The draft art. 1 RTS in its entirety, particularly the additional requirements for preventative mechanisms according to art. 1 para. 3 point e) RTS would in fact lead to a prohibition of “offline transactions” initiated at a POS terminal through card-based payment transactions. Offline transactions are processed in many EU countries, where either the PIN authentication of the cardholder occurs offline at the POS terminal infrastructure – with an amount-related online authorization – or also occurs as a complete offline transaction, where all authentication and authorization mechanisms occur at the POS, particularly for low value card payment transactions. In consideration of the requirements, as set up by art. 1 para. 3 RTS, any offline transactions at POS terminals would be prohibited, which would in fact cause a dramatic breakdown of card-based POS payments in many EU countries.

As already stated, the entire art. 1 RTS does not at all fit to the notion of a POS terminal payment transaction through payment cards and particularly compromises the existing EMV card payment standard. As furthermore outlined above, any required change to existing POS terminal security standards will not at all be implementable within a two year period, due to the required decentralized upgrading or substitution activities required.

The IK therefore strongly urges EBA to clarify with a separate article, specifically dedicated for POS card-based payments that the existing EMV chip card-based payment standard is – in abstract legal appropriate language – in compliance with SCA requirements.

cc) Information about the customer device used

The further requirement to also take “information about the customer device used” into account (art. 1 para. 3 point e) iv) EBA’s Draft) is a data set which is from a technological perspective not identifiable for an APSP or a credit card issuer. In online transactions, it is not identifiable for PSPs, whether an online session occurs through a mobile device, a tablet or a standard PC device. Consequently, the requirement to identify and assess the device used will make strong customer authentication procedures technologically impossible.

Question 4: Do you agree with the EBA’s reasoning on the exemptions from the application of Article 97 on strong customer authentication and on security measures, and the resultant provisions proposed in Chapter 2 of the draft RTS?

a) EBA’s reasonings on strict application of SCA

EBA suggests in its draft RTS to understand the application of SCA under art. 97, 98 PSD-II as a strict mandatory principle, with only rare cases of exemptions as defined by an exhaustive list of exemptions.

The IK has a differing understanding of art. 97, 98 PSD-II and does not see considerations related to individual risk management tools applied by PSPs, to the objective to ensure user-friendly payment methods and to promote innovative means as appropriately balanced against the objective to increase security standards for electronic payments. According to the IK’s understanding the security level is one out of different objectives, but not strictly defined as the predominant principle under art. 98 para. 2 PSD-II. Particularly, art. 98 para. 2 (a) calls for definitions of effective and risk-based requirements.

Furthermore art. 98 para. 3 point a) PSD-II states that the exemptions from the SCA application shall be based especially on the level of risk involved in the service provided.

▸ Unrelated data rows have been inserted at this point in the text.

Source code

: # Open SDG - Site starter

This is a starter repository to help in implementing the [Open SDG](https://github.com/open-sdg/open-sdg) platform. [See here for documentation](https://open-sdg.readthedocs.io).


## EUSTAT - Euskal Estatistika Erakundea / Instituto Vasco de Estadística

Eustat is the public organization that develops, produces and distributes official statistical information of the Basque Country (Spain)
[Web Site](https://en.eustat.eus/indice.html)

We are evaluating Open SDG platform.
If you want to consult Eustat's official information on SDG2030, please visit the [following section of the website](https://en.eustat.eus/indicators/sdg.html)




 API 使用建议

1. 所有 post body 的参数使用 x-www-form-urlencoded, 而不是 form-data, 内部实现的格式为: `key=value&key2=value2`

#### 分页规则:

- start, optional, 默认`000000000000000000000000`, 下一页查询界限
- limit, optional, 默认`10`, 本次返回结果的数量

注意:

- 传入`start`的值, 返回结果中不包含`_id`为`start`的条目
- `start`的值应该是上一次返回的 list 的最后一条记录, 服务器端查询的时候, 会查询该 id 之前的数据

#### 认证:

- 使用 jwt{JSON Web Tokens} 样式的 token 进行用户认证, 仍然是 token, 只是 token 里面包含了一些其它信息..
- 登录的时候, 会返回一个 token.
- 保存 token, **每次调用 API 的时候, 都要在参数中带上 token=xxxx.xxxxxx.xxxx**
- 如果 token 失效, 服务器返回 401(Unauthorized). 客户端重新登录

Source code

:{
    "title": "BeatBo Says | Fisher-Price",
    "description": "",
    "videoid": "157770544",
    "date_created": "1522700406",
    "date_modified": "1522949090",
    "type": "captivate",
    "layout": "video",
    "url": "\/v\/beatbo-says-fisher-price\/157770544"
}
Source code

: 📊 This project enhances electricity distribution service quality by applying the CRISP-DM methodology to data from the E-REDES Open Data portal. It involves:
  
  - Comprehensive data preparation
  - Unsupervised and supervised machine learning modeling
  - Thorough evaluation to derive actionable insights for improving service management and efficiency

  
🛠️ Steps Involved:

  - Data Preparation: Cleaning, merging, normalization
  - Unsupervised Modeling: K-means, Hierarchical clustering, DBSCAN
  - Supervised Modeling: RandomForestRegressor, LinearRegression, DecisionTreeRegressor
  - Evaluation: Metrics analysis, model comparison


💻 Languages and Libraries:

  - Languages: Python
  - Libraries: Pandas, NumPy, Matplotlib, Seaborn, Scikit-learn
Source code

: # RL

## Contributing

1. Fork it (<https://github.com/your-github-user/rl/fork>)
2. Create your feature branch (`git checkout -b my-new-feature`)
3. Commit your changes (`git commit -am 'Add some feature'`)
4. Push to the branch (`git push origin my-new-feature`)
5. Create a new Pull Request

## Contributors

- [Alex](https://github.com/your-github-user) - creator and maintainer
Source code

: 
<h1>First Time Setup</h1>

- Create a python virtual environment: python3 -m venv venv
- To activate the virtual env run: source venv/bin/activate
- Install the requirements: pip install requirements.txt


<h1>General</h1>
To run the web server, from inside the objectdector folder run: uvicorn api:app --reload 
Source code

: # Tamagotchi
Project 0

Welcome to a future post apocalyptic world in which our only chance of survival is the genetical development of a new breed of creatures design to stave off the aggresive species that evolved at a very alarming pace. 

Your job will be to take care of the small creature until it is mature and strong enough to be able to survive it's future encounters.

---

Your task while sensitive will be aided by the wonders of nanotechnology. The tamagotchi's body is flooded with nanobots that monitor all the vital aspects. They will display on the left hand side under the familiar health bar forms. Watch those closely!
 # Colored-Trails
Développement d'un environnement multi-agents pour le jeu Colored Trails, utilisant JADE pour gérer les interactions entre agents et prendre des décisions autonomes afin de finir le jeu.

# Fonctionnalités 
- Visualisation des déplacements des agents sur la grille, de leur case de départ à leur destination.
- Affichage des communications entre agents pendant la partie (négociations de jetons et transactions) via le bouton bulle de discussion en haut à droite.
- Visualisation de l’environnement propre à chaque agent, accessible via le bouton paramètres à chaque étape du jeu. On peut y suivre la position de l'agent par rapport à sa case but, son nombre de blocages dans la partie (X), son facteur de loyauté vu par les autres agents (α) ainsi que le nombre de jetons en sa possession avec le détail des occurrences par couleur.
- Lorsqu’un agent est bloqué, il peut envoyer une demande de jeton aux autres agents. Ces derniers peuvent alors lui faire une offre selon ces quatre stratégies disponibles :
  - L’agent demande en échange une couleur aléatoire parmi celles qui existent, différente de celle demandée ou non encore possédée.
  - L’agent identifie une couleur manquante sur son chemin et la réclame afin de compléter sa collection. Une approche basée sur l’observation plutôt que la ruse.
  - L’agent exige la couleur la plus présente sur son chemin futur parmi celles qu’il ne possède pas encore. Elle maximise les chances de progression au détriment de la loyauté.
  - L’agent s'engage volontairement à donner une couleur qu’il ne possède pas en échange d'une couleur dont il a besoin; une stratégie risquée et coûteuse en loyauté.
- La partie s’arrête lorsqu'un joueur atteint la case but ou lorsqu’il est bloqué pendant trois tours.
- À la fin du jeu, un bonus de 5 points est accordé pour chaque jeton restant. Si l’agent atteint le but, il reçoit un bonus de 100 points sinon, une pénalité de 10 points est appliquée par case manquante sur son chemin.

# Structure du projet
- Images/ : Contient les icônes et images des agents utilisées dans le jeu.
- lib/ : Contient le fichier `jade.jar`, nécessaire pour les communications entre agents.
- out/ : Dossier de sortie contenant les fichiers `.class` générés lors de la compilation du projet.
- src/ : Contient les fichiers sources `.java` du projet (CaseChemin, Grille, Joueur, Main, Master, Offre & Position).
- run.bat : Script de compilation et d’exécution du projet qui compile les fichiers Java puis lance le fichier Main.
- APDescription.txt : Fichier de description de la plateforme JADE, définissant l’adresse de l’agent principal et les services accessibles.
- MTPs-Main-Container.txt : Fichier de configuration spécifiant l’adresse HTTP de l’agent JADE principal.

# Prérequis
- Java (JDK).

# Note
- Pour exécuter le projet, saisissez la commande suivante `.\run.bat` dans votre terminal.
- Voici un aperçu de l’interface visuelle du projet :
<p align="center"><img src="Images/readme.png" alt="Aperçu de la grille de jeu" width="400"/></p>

Corresponding to this risk-based approach Chapter 3.2.2/No. 39 of EBA’s Draft refers to recital 96 PDS-II stating that “the security measures should be compatible with the level of risk involved in the payment service. In order to allow the development of user-friendly and accessible means of payment for low-risk payments, such as low value contactless payments at the point of sale, whether or not they are based on mobile phone, the exemptions to the application of security requirements should be specified in regulatory technical standards (…).” The term “such as” emphasizes that contactless low value payments are merely one category of possible low risk transactions to be considered for exemptions to SCA – but not the only one.

Furthermore, the IK asks whether it is not advisable to first elaborate on new fraud experience and statistics gathered under the existing EBA security requirements for internet payments. The existing PSP practice under these EBA guidelines – as implemented in Germany by BaFin through the “MaSI” circular letter (Minimum Requirements for the security of internet payments) – will show reduced fraud and misuse rates with a broad application of SCA but also with distinct and risk-oriented alternative means of risk analysis and risk management tools. With the existing statistics being taken into account, it will be highly questionable whether a strict application of SCA must be an obligatory principle and reduction of exemptions to a limited number of cases is the right way forward in order to enhance electronic payments with all objectives in art. 98 para. 2 PSD-II being considered.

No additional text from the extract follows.